# Chainsaw Gloves - choice



## FNEC (Aug 22, 2022)

Hi,

I have used the Stihl Dynamic for some time but finger leather gone and I need to replace. Finding them in Northern Ireland or even online is difficult. 

Alternatives for online ordering are
STEIN Chainsaw Resistant Glove (cheapest)
Arbortec XT Chainsaw Gloves
Arbortec Xpert Chainsaw Gloves

Any experience of these? As I am probably going to have to order them without trying fit/comfort etc.


----------



## thomasinvancouver (Sep 10, 2022)

Goat skin leather. I have a pair that I adore from a company (Geir glove co?) in Centralia, WA USA) that are the cat’s meow.


----------



## Mafun464 (Sep 11, 2022)

Personally use milwaukee goatskin gloves have two sets.
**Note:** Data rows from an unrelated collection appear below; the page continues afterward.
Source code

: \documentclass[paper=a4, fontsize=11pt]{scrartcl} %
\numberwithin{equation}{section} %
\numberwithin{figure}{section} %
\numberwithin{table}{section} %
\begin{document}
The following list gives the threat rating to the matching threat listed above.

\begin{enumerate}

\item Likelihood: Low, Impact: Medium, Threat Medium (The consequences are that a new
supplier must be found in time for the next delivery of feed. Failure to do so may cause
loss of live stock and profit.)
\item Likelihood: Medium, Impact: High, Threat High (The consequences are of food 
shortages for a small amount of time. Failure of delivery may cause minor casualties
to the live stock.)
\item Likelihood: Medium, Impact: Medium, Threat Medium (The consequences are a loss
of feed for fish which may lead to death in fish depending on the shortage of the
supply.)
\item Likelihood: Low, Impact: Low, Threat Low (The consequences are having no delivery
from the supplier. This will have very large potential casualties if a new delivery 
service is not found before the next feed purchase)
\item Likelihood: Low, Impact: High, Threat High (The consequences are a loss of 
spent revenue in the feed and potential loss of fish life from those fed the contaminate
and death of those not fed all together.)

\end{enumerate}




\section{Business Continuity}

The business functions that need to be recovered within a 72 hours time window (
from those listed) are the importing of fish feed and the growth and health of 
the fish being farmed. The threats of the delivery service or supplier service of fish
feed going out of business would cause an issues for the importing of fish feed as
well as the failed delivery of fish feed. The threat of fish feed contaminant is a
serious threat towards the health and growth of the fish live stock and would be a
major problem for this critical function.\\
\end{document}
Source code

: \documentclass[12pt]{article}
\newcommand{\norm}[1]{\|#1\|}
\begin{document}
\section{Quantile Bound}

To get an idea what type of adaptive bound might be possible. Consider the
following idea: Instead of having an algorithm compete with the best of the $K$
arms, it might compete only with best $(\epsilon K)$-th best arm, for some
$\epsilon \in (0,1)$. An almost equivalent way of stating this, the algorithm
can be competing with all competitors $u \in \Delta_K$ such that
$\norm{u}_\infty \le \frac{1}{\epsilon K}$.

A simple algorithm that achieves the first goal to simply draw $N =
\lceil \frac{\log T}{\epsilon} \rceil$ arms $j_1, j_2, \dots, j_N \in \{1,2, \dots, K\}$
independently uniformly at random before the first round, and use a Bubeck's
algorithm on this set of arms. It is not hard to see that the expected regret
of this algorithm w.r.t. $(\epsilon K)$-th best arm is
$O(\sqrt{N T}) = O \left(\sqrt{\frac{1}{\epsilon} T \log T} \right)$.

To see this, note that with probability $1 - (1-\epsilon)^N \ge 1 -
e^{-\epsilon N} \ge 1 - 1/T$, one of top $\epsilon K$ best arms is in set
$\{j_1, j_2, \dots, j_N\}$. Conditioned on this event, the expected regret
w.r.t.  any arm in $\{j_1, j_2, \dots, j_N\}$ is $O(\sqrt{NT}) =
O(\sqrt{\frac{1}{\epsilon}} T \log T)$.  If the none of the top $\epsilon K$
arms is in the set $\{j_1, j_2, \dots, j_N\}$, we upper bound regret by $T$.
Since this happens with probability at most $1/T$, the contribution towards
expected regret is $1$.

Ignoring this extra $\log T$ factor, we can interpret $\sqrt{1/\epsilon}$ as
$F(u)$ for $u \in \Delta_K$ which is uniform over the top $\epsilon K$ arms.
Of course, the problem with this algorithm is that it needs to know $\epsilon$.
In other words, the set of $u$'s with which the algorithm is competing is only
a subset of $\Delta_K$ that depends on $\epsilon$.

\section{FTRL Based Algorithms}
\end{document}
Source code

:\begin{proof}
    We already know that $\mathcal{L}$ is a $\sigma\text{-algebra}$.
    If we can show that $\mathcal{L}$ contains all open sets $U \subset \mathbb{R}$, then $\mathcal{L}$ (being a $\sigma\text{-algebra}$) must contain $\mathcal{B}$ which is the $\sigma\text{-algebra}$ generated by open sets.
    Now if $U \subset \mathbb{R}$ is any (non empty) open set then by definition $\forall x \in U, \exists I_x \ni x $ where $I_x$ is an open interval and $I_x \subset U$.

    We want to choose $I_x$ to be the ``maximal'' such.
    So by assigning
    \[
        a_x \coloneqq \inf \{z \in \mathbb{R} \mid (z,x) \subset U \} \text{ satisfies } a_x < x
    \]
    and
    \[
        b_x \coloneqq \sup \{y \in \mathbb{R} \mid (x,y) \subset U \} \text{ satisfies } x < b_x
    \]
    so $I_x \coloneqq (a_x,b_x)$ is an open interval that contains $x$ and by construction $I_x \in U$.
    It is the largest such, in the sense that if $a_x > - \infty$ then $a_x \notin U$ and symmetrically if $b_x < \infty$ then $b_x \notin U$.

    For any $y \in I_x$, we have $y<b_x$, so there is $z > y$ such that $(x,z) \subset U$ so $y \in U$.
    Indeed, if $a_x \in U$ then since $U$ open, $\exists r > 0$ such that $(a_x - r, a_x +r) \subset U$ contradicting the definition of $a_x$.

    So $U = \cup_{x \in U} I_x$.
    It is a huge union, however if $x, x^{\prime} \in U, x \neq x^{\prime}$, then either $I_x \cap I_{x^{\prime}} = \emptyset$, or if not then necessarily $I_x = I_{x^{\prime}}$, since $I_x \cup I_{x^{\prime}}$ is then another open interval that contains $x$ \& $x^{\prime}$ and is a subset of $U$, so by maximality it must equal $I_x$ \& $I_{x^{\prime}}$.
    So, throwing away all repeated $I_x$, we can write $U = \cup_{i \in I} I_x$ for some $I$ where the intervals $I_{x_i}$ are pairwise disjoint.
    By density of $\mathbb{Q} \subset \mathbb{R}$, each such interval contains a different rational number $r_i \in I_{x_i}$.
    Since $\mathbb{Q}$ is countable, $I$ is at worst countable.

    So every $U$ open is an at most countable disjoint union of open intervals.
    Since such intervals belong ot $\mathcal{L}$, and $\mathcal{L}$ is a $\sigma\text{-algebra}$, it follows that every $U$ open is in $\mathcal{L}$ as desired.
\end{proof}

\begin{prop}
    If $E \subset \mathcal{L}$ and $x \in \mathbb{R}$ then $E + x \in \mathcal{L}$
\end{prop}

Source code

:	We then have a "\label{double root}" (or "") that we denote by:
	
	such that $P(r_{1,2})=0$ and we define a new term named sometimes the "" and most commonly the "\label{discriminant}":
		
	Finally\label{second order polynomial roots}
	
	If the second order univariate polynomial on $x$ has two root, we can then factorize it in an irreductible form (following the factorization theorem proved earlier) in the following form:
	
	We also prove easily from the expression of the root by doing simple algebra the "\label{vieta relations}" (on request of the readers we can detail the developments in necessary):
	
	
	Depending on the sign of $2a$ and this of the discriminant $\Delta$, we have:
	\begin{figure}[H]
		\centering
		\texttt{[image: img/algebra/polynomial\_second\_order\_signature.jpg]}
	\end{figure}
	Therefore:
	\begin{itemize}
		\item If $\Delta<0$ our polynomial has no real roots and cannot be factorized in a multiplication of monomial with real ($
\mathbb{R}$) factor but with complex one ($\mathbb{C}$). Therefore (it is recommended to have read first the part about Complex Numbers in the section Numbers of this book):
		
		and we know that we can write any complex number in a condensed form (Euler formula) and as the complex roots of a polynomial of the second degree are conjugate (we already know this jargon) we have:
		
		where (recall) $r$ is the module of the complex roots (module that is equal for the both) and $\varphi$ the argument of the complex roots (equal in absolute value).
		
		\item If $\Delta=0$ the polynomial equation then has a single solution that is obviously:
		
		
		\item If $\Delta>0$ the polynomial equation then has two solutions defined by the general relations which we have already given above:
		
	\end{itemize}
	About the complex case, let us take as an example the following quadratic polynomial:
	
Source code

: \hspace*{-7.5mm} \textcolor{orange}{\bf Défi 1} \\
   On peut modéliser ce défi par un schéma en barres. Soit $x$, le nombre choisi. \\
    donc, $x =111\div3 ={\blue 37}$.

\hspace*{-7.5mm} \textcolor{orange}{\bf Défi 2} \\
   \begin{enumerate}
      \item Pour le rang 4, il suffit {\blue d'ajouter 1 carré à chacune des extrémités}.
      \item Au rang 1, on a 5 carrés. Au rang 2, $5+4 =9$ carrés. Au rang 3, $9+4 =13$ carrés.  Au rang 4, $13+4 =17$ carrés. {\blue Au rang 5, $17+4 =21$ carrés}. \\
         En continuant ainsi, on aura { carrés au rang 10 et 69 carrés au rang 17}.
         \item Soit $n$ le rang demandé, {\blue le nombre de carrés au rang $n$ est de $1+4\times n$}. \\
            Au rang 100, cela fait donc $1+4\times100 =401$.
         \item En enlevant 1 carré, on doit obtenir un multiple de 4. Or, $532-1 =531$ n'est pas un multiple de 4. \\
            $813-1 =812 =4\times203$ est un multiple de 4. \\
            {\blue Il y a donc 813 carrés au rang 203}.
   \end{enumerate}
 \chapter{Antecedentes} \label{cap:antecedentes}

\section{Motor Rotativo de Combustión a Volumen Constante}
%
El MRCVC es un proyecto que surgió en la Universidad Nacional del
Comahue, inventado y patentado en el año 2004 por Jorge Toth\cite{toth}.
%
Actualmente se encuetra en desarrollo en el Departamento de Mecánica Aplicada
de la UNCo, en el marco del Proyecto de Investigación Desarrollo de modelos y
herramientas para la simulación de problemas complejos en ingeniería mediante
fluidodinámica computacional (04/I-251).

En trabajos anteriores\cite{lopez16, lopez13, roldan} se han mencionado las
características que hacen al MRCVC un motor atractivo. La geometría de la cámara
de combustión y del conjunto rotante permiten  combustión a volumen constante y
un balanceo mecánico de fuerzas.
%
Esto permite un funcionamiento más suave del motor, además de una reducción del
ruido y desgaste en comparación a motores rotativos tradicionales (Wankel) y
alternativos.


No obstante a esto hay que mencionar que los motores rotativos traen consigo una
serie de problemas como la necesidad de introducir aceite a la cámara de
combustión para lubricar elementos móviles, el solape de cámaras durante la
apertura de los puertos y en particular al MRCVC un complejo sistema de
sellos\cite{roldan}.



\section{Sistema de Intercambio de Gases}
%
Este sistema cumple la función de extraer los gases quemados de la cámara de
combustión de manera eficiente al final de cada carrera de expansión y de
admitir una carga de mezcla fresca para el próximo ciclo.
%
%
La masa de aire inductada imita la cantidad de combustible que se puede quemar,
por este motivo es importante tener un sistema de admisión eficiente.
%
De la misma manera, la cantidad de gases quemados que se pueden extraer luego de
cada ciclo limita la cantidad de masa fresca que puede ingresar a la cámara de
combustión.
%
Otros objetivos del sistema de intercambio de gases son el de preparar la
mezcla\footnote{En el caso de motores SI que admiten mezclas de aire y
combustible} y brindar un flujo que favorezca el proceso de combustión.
The level 3 impact i run most often but have there standard goatskins that i use for anything and everything


----------



## lohan808 (Sep 12, 2022)

Do you need your fingers free? If cutting in colder climes, I would recommend SWEDE PRO chainsaw mittens. I use them in the winter. The are chainstop fabric lined and leather up front.


----------



## soloz2 (Sep 13, 2022)

Not specifically chainsaw gloves, but I use and like my Mechanix wear cut resistant gloves


----------